**ACTIVITY:** As the answer, give a copy of each line below that includes the word "Bank".

Extracted records
####
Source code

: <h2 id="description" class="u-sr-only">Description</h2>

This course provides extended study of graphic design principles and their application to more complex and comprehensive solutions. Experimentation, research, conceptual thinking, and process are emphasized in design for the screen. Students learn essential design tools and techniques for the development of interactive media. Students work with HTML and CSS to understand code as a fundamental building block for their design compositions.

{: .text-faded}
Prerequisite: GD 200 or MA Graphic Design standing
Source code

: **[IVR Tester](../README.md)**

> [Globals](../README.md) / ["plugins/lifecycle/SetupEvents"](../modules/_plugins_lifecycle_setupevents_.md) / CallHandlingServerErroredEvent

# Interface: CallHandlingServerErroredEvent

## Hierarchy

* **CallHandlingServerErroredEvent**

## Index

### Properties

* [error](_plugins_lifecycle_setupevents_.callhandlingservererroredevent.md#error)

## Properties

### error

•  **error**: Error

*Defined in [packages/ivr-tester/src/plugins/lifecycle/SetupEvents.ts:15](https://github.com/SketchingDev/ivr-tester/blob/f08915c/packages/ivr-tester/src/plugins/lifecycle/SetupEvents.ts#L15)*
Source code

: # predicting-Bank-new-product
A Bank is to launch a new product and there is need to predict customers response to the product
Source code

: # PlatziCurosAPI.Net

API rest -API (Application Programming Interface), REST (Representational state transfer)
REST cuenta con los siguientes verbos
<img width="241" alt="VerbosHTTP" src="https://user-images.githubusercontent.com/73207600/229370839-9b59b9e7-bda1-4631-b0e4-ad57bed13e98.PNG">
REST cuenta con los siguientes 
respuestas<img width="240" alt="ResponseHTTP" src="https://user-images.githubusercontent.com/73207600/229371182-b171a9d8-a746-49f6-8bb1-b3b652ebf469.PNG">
####
**SOLUTION FOR THIS TASK:**
: # predicting-Bank-new-product
A Bank is to launch a new product and there is need to predict customers response to the product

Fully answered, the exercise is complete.